Котя честно попытался. Ему было жаль этого престарелого человечка, который учил его макать кисточки, проводить линии, но чаще сидел в огромном кресле и бормотал что-то вроде: «Мкккар ччуддра, ччудо рррафф-фаэлевск кррррыпт хаеш тугодрррр…»
Суставы прогибали фигурку почти независимо от произносимых мантр.
– Что мы будем делать, Котя? Что нам делать? – закружившись волчком на месте, вскричал учитель и внезапно рухнул на пол. Три колоссальные тени с топорами на плечах поднимались к ним из сада, сдавливая половицы рыбацкими безжалостными сапогами. Первый, в зюйдвестке и кричаще-желтом плаще, указал на Буратино кривым и шишковатым средним пальцем, гармонически соседствовавшим с отрубленным безымянным.
– Ты есть мальчик Котя? – послышались басовитые звуки с латышским акцентом.
Котя кивнул и сжался.
– А Он – есть твой наставник, Буратино? – указал он на грубо отлакированные веточки, накрытые накидкой, как саваном.
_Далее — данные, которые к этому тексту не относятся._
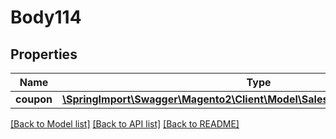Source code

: # Body114

## Properties
Name | Type | Description | Notes
------------ | ------------- | ------------- | -------------
**coupon** | [**\SpringImport\Swagger\Magento2\Client\Model\SalesRuleDataCouponInterface**](SalesRuleDataCouponInterface.md) |  | 

[[Back to Model list]](../README.md#documentation-for-models) [[Back to API list]](../README.md#documentation-for-api-endpoints) [[Back to README]](../README.md)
Котя хотел кивнуть, но не смог.
– ЗАБЕРИТЕ НАСТАВНИКА, ИБО ОН СОГРЕШИЛ. ЗАБЕРИТЕ МАЛЬЧИКА, ИБО ОН НАРУШИЛ. ЗАБЕРИТЕ ВЕРАНДУ, ИБО ОНА НАПАКОСТИЛА. ВЫРУБИТЕ САД, ИБО ОН НАГАДИЛ. СОЖГИТЕ ВСЕ, ОТМЕНИТЕ ВЫСТАВКУ, ВЫЧЕРКНИТЕ ИМЕНА ИЗ СКРИЖАЛИ, ОПУСТИТЕ НЕБО, ПРЕЗРЕЙТЕ СВЯТОЕ, ВЫПУСТИТЕ ЗЛО ИЗ СПИЧЕЧНОГО КОРОБКА, ЗАБУДЬТЕ О ПОДВИГАХ, ИБО ОНИ БОЛЕЕ НИЧЕГО НЕ ОЗНАЧАЮТ.
– ЫППЕР ХЫППЕР ТУМПС!!! – хором прокричали вошедшие, исполняя странную рыбацкую пляску с уханьем и притоптываньем об жалобно задребезжавший пол.
Котя, спрыгнув со стула, подбежал к учителю и взял в руку его горячий затылок. Буратино открыл заплаканные голубые глаза.
– Вот видишь, а все могло кончиться совершенно по-другому! Скорее нарисуй им солнце, пусть они уйдут!
Котя стремительно, на ватных ногах побежал и, оскалившись, прицелился в оранжевую гуашь. Вывернув содержимое банки одним рывком, он припечатал к бумаге огромное кляксовидное пятно, тут же брызнувшее в разные стороны вымпелами расплывающихся лучей.
Стало тихо.
Пришедшие довольно гаркнули: «Салют-привет!» – и, превратившись в серых цапель, спокойно сошли с веранды на подгибающихся мозолистых ногах и исчезли, оставив по себе запах болота.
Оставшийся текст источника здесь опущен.